The flashy lifestyles of the neighbourhood boys involved with these gangs had caught the eye of nine-year-old Faruq.
He would innocently ask his mother to let him spend time with them. She allowed him to, little knowing what her child's newfound friends were up to.
"So, off I went where they went, sat where they sat and listened to what they said," Faruq reminisces.
It wasn't long before they ushered him into their dark and dangerous world.
"They would brandish guns, clean them, count cash here and there, and I would ask myself, 'Are they police?' I was young and naive," says Faruq.
Although a child, he felt bound by an unwritten code of secrecy that prevented him from sharing what he saw with anybody.
By the time he turned 12, Faruq had been groomed to ferry guns in his school bag, a task he diligently fulfilled.
A few years later, Faruq was taught how to handle a gun. He would soon be part of the gang's crime sorties.
"I was the youngest of them all," he says. "Guns would be drawn, but I couldn't bring myself to shoot anyone…My instincts told me that it was wrong."
At that point, it also became clear to him that with crime, there was a high price to pay, including possible death. "One by one, my friends were gunned down. I realised this was a game that would end badly," he says.
Life lessons
"Crime doesn't pay, but it takes a lot from you," Faruq always tells the young fencers teetering on the edge.
He had a close shave at least twice during his days in crime. He vividly remembers how one night, the gang he was part of went after a businessman carrying three million Kenyan shillings, the equivalent of $30,000.
They waylaid him. "But to our surprise, when we approached him, he voluntarily stopped the car…We were supposed to stop him."
Faruq was confused. His criminal friends remained adamant, determined to get the money. They had no idea it was a set-up. "From there, the police were all over us. Guns blazed, and it rained bullets," he recounts to TRT Afrika.
Faruq saw two of his friends fall to a hail of bullets as he scampered for safety. A bullet grazed his rib, and another hit his leg. He took cover in a nearby river covered in filth.
"I sat in the water like that for three hours, just contemplating my life as I waited for the police to leave," says Faruq. "That's the day I decided never to return to crime."
Shortly afterwards, destiny had him cross paths with the secretary general of the Kenya Fencers' Federation, Stephen Okalo Kuya, at a dance and fitness centre.
Kuya instantly thought Faruq had an athlete's physique and asked if he would be interested in fencing.

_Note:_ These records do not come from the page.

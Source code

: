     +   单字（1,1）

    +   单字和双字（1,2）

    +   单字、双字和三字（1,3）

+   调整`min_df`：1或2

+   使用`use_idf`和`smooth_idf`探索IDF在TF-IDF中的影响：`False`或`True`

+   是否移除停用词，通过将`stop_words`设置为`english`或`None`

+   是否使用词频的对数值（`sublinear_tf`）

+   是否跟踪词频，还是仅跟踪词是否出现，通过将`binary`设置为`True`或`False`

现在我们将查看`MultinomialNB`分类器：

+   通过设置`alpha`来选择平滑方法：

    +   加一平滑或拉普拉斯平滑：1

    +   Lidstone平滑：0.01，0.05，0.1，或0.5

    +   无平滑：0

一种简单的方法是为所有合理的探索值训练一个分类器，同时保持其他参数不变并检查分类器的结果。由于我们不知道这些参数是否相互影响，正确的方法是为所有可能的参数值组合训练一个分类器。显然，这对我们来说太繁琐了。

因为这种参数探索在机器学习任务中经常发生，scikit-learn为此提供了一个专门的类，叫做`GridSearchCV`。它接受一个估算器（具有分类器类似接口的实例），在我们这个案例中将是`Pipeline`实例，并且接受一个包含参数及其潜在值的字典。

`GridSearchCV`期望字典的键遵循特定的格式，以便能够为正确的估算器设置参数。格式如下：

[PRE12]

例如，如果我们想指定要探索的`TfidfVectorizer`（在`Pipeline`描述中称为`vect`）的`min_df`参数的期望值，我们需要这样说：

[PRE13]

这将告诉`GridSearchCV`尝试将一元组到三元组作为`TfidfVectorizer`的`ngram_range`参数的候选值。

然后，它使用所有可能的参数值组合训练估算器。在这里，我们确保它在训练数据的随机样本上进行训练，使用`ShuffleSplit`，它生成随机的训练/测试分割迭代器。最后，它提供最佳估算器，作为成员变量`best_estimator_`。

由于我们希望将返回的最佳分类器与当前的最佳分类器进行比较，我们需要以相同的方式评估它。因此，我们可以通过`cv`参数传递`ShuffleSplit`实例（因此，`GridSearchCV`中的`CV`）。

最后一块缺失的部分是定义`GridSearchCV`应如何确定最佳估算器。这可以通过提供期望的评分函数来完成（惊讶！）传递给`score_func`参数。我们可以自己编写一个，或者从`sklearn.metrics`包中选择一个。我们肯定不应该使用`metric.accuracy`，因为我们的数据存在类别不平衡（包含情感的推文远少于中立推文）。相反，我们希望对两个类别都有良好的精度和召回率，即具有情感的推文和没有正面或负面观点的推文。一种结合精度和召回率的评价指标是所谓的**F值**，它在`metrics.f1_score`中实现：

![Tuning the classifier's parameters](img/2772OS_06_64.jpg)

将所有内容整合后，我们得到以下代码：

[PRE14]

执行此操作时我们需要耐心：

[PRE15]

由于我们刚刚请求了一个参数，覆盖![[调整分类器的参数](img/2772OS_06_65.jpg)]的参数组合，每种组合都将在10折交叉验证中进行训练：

The young man had never heard of the sport and needed Kuya to show him what he meant.
"The moment I saw the blades, I recalled seeing them in movies. I instantly fell in love with the sport," recalls Faruq.

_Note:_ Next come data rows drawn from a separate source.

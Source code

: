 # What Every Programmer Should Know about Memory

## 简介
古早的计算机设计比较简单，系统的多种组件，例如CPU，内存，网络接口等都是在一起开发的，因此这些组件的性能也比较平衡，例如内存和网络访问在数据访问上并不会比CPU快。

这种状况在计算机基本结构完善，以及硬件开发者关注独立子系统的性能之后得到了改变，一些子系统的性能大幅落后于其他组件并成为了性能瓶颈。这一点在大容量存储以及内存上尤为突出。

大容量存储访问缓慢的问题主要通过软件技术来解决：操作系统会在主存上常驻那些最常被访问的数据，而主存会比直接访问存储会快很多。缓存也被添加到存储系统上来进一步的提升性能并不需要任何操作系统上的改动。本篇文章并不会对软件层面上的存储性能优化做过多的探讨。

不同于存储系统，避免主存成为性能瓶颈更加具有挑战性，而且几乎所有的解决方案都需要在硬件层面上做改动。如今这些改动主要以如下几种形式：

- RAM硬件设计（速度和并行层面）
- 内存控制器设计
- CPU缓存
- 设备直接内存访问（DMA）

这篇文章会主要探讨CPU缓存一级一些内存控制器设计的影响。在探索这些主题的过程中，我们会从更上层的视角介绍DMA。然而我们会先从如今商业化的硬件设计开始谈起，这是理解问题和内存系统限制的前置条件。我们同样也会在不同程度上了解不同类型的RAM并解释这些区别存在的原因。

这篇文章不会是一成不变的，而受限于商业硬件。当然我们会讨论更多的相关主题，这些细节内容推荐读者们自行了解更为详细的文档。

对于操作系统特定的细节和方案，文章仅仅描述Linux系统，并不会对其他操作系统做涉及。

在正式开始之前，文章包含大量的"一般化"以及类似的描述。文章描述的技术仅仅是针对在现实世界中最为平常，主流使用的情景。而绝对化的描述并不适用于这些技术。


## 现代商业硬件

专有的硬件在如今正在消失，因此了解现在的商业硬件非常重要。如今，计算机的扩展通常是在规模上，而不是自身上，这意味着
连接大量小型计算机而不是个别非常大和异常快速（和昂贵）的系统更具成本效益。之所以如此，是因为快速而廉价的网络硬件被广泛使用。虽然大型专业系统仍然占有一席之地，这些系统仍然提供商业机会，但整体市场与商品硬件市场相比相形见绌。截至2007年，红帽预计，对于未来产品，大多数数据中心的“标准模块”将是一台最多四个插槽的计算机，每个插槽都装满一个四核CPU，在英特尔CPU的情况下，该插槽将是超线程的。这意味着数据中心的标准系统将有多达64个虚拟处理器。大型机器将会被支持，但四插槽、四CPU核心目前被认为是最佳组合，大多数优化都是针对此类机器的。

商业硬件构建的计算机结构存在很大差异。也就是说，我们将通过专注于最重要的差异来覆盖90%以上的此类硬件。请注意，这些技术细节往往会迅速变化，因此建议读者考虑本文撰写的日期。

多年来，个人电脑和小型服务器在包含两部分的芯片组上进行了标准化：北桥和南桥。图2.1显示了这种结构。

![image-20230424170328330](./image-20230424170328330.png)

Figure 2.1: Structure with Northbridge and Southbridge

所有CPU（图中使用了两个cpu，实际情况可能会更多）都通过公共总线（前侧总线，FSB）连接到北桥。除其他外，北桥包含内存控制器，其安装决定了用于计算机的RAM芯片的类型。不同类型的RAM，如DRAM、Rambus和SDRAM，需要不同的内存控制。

Kuya trained him for about a year before he got a scholarship opportunity in South Africa, where he obtained a fitness and coaching science certificate and a diploma in fencing in 2021.
In 2022, he went to Cairo, Egypt, for his first-ever championship and was the only Kenyan in the arena.
Afterwards, he went to Milan, Italy, for the World Senior Fencing Championships. He is set to represent Kenya again in the African Olympic Qualifiers in Algeria in 2024.
Cradle of talent
In his Mathare backyard, Faruq has 45 fencers under his wing.
His Tsavora Fencing Team Mtaani has honed 15 talented fencers who are now in the national squad.
Faruq's wards are set to represent Kenya next year in the junior and senior world championships in Saudi Arabia and Morocco, an achievement that fills him with pride.
"I want them to be the best version of themselves…As an athlete, you need to be disciplined. You need to be determined. You need to have grit," he says.
Despite funding challenges, Faruq is determined to be a catalyst of change.
He dreams of taking the sport to schools countrywide through an initiative he calls "Books & Blades" — an endeavour he believes will deliver many children and youth from the jaws of crime.